The historic private social club, a 501(c)(7) tax exempt organization, has already made moves to deal with financial fallout from the pandemic. The organization has cut around 75 percent of its full-time staff, from 275 to 67 employees, and issued 10–20 percent salary cuts for management figures and raised $520,000 in member donations.
Politico first reported news of the potential sale. According to that report, Union League president Nancy A. Ross confirmed the board’s approval to sell the Monet. In an email to the club’s members, she wrote, “Key to the board’s decision is the inherent uncertainty of the length of the negative effects of the pandemic on the club’s operations and Chicago’s economy.”
Currently on loan at the the Art Institute’s “Monet in Chicago” exhibition, the Monet first showed at the museum in 1895, at which point its value was $1,500, according to its authenticity record. Club member Judge John Barton Payne acquired the work and later sold it to the Union League for $500. By the late 1950s, it was valued at $20,000, and in 1985, it was said to be worth $900,000. Today, its market value is estimated to be between $5 million and $15 million.
Sally Metzler, the club’s art director, served as a member of a task force overseeing the deaccessioning, according to the Chicago Tribune. Ross said in the letter to the club’s members that, alongside the Monet, a selection of works could potentially go up for sale, including ones by George Inness, Victor Higgins, William Wendt, and the Chicago Imagist Jim Nutt. The club’s general manager, Mark Tunney, told the ARTnews in an interview that plans to sell the Monet and other works are not finalized.

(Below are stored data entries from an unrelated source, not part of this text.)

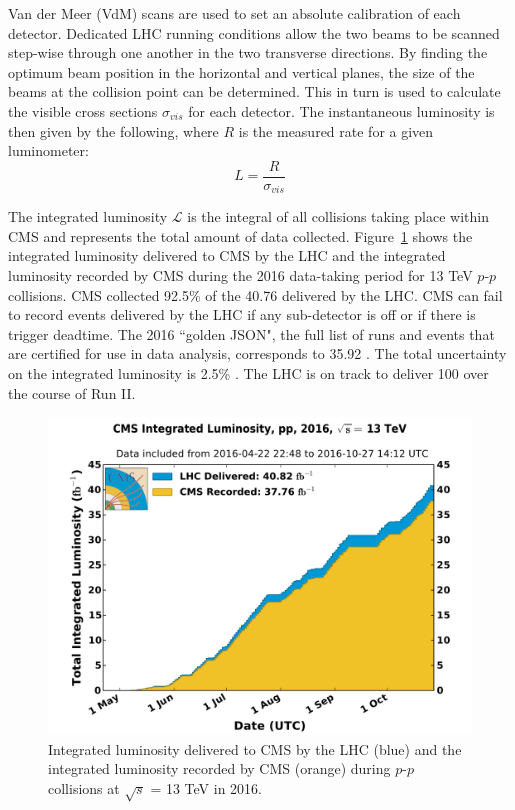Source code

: Van der Meer (VdM) scans \cite{VanderMeer} are used to set an absolute calibration of each detector. Dedicated LHC running conditions allow the two beams to be scanned step-wise through one another in the two transverse directions. By finding the optimum beam position in the horizontal and vertical planes, the size of the beams at the collision point can be determined. This in turn is used to calculate the visible cross sections $\sigma_{vis}$ for each detector. The instantaneous luminosity is then given by the following, where $R$ is the measured rate for a given luminometer:
\begin{equation}
L = \frac{R}{\sigma_{vis}}
\end{equation}

The integrated luminosity $\mathcal{L}$ is the integral of all collisions taking place within CMS and represents the total amount of data collected. Figure~\ref{fig:lumi} shows the integrated luminosity delivered to CMS by the LHC and the integrated luminosity recorded by CMS during the 2016 data-taking period for 13 TeV $p$-$p$ collisions. CMS collected 92.5\% of the 40.76 \fbinv delivered by the LHC. CMS can fail to record events delivered by the LHC if any sub-detector is off or if there is trigger deadtime. The 2016 ``golden JSON", the full list of runs and events that are certified for use in data analysis, corresponds to 35.92 \fbinv. The total uncertainty on the integrated luminosity is 2.5\% \cite{lumiPAS}. The LHC is on track to deliver 100 \fbinv over the course of Run II. 

\begin{figure}[h!]
	\centering
	\includegraphics[width=\linewidth]{Figures/Detector/int_lumi_per_day_cumulative_pp_2016.pdf}
       \caption{Integrated luminosity delivered to CMS by the LHC (blue) and the integrated luminosity recorded by CMS (orange) during $p$-$p$ collisions at $\sqrt{s}$ = 13 TeV in 2016.}
         \label{fig:lumi}
\end{figure}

Tunney confirmed that two tranches of works were selected by the task force. The first group comprises five or six works, one of which was pulled out last-minute. The art task force, which includes Metzler as well as current and former board members, “helped to identify the right time, for the right piece, without jeopardizing the integrity of the art collection,” Tunney said.
Tunney confirmed some of the works have already been courted by auction houses for sale. A Jim Nutt painting titled Look This Way (1977) from the club’s holdings, purchased in 2005 by the Union League Club Art Committee, has already been sold. It went for $225,000 with buyer’s premium during Christie’s contemporary art day sale on December 3.
Dr. Metzler serves as the point of contact for the art with auction houses upon selection for sale. She will be tasked with finding “the best opportunity for the best prices available,” said Tunney.
“We have a very active membership and a very active art community in the club,” Tunney said, adding, “This is not an easy decision.” The hope is for the first cache of works to generate enough revenue so that the Monet can stay in Union League hands.
The Monet landscape is considered the gem of the Union League Club’s collection, which comprises more than 700 works by the likes of Donald Judd, Andy Warhol, Jasper Johns, Kerry James Marshall, and Angel Otero, as well as Chicago artists Ed Paschke, William Conger, and Dawoud Bey. The collection has historically been available for public view.
The work’s inclusion in the Monet showcase at the Art Institute of Chicago could increase the work’s value if it comes up for auction.
The sale would not mark the first time the Union Club has deaccessioned art in recent years. In 2015, at Christie’s, the club sold a Félix Ziem landscape for $62,500 to benefit its acquisition fund.